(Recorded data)
Start of Block

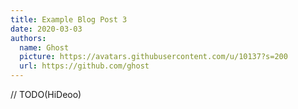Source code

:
 ```yaml
---
title: Example Blog Post 3
date: 2020-03-03
authors:
  name: Ghost
  picture: https://avatars.githubusercontent.com/u/10137?s=200
  url: https://github.com/ghost
---
```


// TODO(HiDeoo)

End of Block

◆ **Exercise**:
Wherever the word "https" appears in the records above, copy that line.

◆ **Completed exercise**:
  picture: https://avatars.githubusercontent.com/u/10137?s=200
  url: https://github.com/ghost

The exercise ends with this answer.